In response to growing concerns about data security and cyber threats within its borders, China has introduced a comprehensive four-tier classification system to effectively address and manage data security incidents. The move reflects Beijing’s increasing apprehension over large-scale data leaks and cyber attacks, especially against the backdrop of heightened geopolitical tensions with the United States and its allies.
Detailed Draft Plan Unveiled by Ministry of Industry and Information Technology
China’s Ministry of Industry and Information Technology (MIIT) recently unveiled a detailed draft plan, currently open for public input, outlining how local governments and companies should assess and respond to data security incidents. The plan introduces a four-tier, color-coded system that categorizes incidents based on the severity of harm inflicted on national security, a company’s online and information network, or the overall economy.
According to the proposed classification, incidents causing losses exceeding 1 billion yuan ($141 million) and impacting the personal information of over 100 million people, or “sensitive” information of over 10 million people, will be classified as “especially grave.” In such cases, a red warning must be issued.
Immediate Response Mandates and Stricter Reporting Protocols
The plan outlines specific mandates for responding to incidents flagged with red and orange warnings. In such cases, involved companies and relevant local regulatory authorities are required to establish a 24-hour work rota to promptly address the incident. Additionally, MIIT must be notified of the data breach within ten minutes of its occurrence, accompanied by other prescribed measures.
The MIIT emphasized the gravity of the situation, stating, “If the incident is judged to be grave, it should be immediately reported to the local industry regulatory department; no late reporting, false reporting, concealment, or omission of reporting is allowed.”
So What’s Next?
China’s proactive step in proposing this data security classification system comes in the wake of a significant incident last year, during which a hacker claimed to have obtained a vast amount of personal information on one billion Chinese citizens from the Shanghai police.

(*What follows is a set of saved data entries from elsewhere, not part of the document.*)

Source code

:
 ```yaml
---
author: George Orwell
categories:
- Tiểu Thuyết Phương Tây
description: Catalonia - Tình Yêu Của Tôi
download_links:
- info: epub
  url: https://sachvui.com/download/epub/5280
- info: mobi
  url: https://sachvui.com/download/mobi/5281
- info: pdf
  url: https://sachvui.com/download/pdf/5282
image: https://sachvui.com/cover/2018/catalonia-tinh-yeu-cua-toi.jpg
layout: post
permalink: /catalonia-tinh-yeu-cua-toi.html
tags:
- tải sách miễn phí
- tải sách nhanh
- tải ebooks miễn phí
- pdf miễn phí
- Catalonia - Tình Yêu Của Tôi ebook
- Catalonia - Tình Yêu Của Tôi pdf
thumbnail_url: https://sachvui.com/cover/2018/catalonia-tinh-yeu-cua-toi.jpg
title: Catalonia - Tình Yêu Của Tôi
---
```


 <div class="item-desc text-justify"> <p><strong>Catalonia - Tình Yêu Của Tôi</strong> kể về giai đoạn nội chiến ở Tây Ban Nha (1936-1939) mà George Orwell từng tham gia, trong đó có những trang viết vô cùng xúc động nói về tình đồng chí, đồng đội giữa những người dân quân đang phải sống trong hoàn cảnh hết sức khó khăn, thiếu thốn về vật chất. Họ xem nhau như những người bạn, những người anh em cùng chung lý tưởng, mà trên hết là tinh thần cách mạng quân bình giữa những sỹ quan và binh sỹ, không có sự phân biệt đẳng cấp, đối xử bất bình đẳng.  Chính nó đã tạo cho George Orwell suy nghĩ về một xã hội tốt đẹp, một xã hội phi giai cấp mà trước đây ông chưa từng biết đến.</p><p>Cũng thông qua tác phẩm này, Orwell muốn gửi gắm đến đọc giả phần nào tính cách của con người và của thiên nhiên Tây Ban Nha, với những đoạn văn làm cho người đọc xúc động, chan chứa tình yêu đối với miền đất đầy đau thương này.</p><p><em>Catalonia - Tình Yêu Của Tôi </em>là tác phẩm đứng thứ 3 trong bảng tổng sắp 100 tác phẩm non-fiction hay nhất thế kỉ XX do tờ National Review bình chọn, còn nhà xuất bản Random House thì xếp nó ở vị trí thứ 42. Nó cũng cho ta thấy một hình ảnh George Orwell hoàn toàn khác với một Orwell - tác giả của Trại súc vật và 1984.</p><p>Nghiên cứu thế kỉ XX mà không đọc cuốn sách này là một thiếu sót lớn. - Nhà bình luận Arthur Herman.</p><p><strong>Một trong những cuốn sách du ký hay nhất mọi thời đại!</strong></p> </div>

The geopolitical landscape, marked by tensions with the United States and its allies, has further fueled China’s commitment to safeguarding its digital infrastructure.
As the draft plan awaits public feedback, it reflects China’s recognition of the need for a robust response mechanism to protect against cyber threats and data breaches. The stringent measures outlined in the proposed system underscore China’s determination to ensure data security and safeguard sensitive information in an era where digital vulnerabilities pose significant challenges.